Übersetzt heißt das tibetische Wort Miksang gutes oder auch gereinigtes Auge und ist ein Lernfeld für klares Sehen. Für mich ist die kontemplative Fotografie eine persönliche und eine berufliche Bereicherung. Im Miksang geht es darum, den Blick von Konzepten zu befreien. Das Ziel dieser Art des Fotografierens ist es, Sicherheit in der Wahrnehmung zu gewinnen.
Mich begeistert besonders, dass dieses Training einen Zugang zu Kreativität und Ausdruck für ALLE ermöglicht. Die Wahrnehmungsübungen und Foto-Aufgaben können die Arbeit von Fotografinnen und Fotografen verändern oder auch Anfänger_innen einen guten Einstieg vermitteln. Die heutige Fototechnik ist soweit, dass es sehr leicht ist im Bild genau das abzubilden, was ich gesehen habe. Grundlage ist nicht Begabung, Talent oder technische Finesse. Vielmehr setzen wir diesen schweren Rucksack voller Gestaltungsvorgaben und ‚Was-macht-ein-gutes-Bild-aus’ ab und beschäftigen uns mit frischer, ja fast kindlicher Wahrnehmung. Darin liegt auch der Schlüssel zu der Intensität, welche die Bilder ausstrahlen.
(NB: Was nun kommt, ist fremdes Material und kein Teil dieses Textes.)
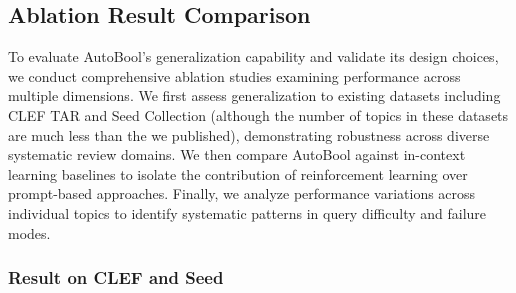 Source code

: 

\subsection{Ablation Result Comparison}

To evaluate AutoBool's generalization capability and validate its design choices, we conduct comprehensive ablation studies examining performance across multiple dimensions. We first assess generalization to existing datasets including CLEF TAR and Seed Collection (although the number of topics in these datasets are much less than the we published), demonstrating robustness across diverse systematic review domains. We then compare AutoBool against in-context learning baselines to isolate the contribution of reinforcement learning over prompt-based approaches. Finally, we analyze performance variations across individual topics to identify systematic patterns in query difficulty and failure modes. 

\subsubsection{Result on CLEF and Seed}

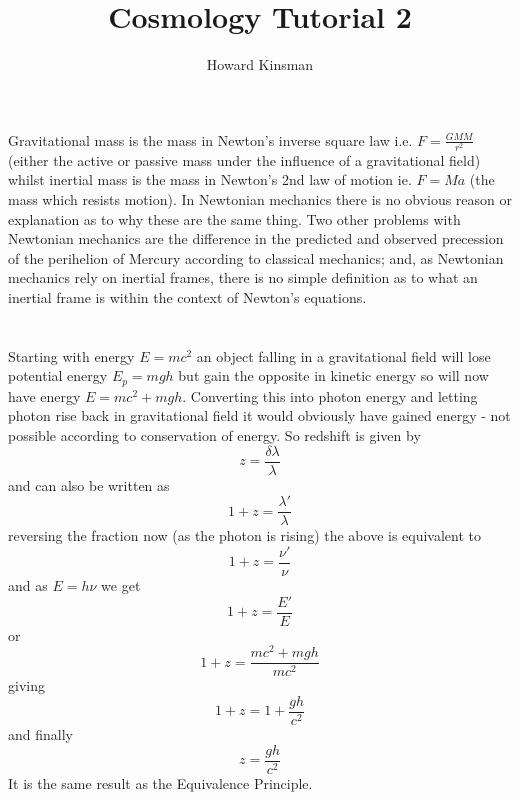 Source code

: \documentclass[a4paper,12pt]{article}
\author{Howard Kinsman}
\title{Cosmology Tutorial 2}
\begin{document}
\maketitle

\section{}
Gravitational mass is the mass in Newton's inverse square law i.e. $F=\frac{GMM}{r^2}$ (either the active or passive mass
under the influence of a gravitational field) whilst inertial mass is the mass in
Newton's 2nd law of motion ie. $F=Ma$ (the mass which resists motion). In Newtonian mechanics there is no obvious reason
or explanation as to why these are the same thing.
Two other problems with Newtonian mechanics are the difference in the predicted and observed precession of the 
perihelion of Mercury according to classical mechanics; and, as Newtonian mechanics rely on inertial frames, there is no
simple definition as to what an inertial frame is within the context of Newton's equations.

\section{}
Starting with energy $E=mc^2$ an object falling in a gravitational field will lose potential energy $E_p=mgh$ but gain
the opposite in kinetic energy so will now have energy $E=mc^2+mgh$. Converting this into photon energy and letting photon
rise back in gravitational field it would obviously have gained energy - not possible according to conservation of energy.
So redshift is given by
\begin{equation}
z=\frac{\delta\lambda}{\lambda}
\end{equation}
and can also be written as 
\begin{equation}
1+z=\frac{\lambda'}{\lambda}
\end{equation}
reversing the fraction now (as the photon is rising) the above is equivalent to
\begin{equation}
1+z=\frac{\nu'}{\nu}
\end{equation}
and as $E=h\nu$ we get
\begin{equation}
1+z=\frac{E'}{E}
\end{equation}
or
\begin{equation}
1+z=\frac{mc^2+mgh}{mc^2}
\end{equation} 
giving 
\begin{equation}
1+z=1+\frac{gh}{c^2}
\end{equation}
and finally 
\begin{equation}
z=\frac{gh}{c^2}
\end{equation}
It is the same result as the Equivalence Principle.
\end{document}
„Die Praxis des Miksang ist eine ständige Unterbrechung von drei Gewohnheiten: Geschwindigkeit, Impuls und Ambition. Anstatt dich in diese hineinzugeben, lande völlig im Moment, atme tief und erlebe dein Erleben.“ Michael Wood im Buch ‚Opening the Good Eye‘
Mein ganz normaler Arbeitstag als Architektin ist immer auch durchdrungen von Erlebnissen mit der Kamera. Sei es, dass ich auf meinen alltäglichen Wegen mit der Kamera eintauche ins Sehen oder auf der Baustelle Dinge intensiv wahrnehme. Oft ist das, was ich sehe, lustig manchmal skurril – so wie Alltag eben ist. Ich empfinde diese Freiräume als großen Luxus.
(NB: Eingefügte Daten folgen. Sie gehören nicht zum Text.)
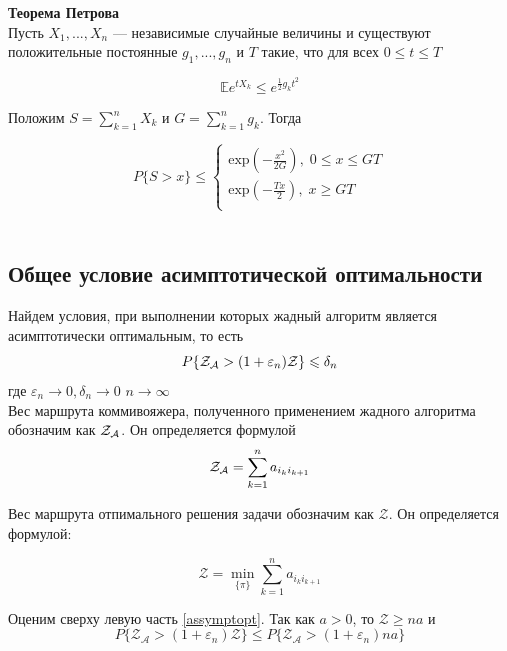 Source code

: \documentclass[a4paper, 14pt]{extarticle}
\numberwithin{equation}{section}
\begin{document}
\textbf{Теорема Петрова} \\

Пусть $X_1,...,X_n$ — независимые случайные величины и
существуют положительные постоянные $g_1,...,g_n$ и $T$ такие, что для всех $0 \leqslant t \leqslant T$

\begin{equation}
\mathbb {E}e^{tX_k} \leqslant e^{\frac{1}{2} g_k t^{2}}
\end{equation}

Положим $S=\sum_{k=1}^{n} X_k $ и $G=\sum_{k=1}^{n} g_k $. Тогда

\begin{equation}
P\{S > x\} \leqslant 
\begin{cases}
   \mathrm{exp} (-\frac{x^{2}}{2G}), \; 0 \leqslant x \leqslant GT\\
   \mathrm{exp} (-\frac{Tx}{2}), \; x\geqslant GT \\
 \end{cases}
\end{equation}\\


\subsection{Общее условие асимптотической оптимальности}

Найдем условия, при выполнении которых жадный алгоритм является асимптотически оптимальным, то есть
\begin{equation}\label{assymptopt}
P\{\text{$\mathcal{Z_{A}}$} > (1+\varepsilon_n)\mathcal{Z}\}\leqslant \delta_n
\end{equation}
где $\varepsilon_n \rightarrow 0, \delta_n \rightarrow 0$ $n \rightarrow \infty$\\

Вес маршрута коммивояжера, полученного применением жадного алгоритма обозначим как $\text{$\mathcal{Z_{A}}$}$. Он определяется формулой
\begin{equation}
\text{$\mathcal{Z_{A}}$} = \sum_{k=1}^n a_{i_k i_{k+1}}
\end{equation}

Вес маршрута отпимального решения задачи обозначим как $\mathcal{Z}$. Он определяется формулой:

\begin{equation}
\mathcal{Z} = \min_{\{ \pi \}} \sum_{k=1}^n a_{i_k i_{k+1}}
\end{equation}


Оценим сверху левую часть \eqref{assymptopt}. Так как $a>0$, то $\mathcal{Z} \geqslant na$ и 
\begin{equation}\label{4}
P\{\mathcal{Z_{A}} > (1+\varepsilon_n)\mathcal{Z}\}\leqslant P\{\mathcal{Z_{A}} > (1+\varepsilon_n)na\}
\end{equation}
\end{document}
Durch diese Praxis hat sich auch mein Blick auf die Architektur verändert. Ich nehme mir in der Planung diese Momente der Konzentration, will nicht allein technisch durch die Wand, wenn es hakt. Ich habe gelernt, wegzukommen von den scharfen schnellen Urteilen: Was ist gut, was ist schlecht? Die Frage ist eher: Was eröffnet sich, wenn ich wirklich schaue?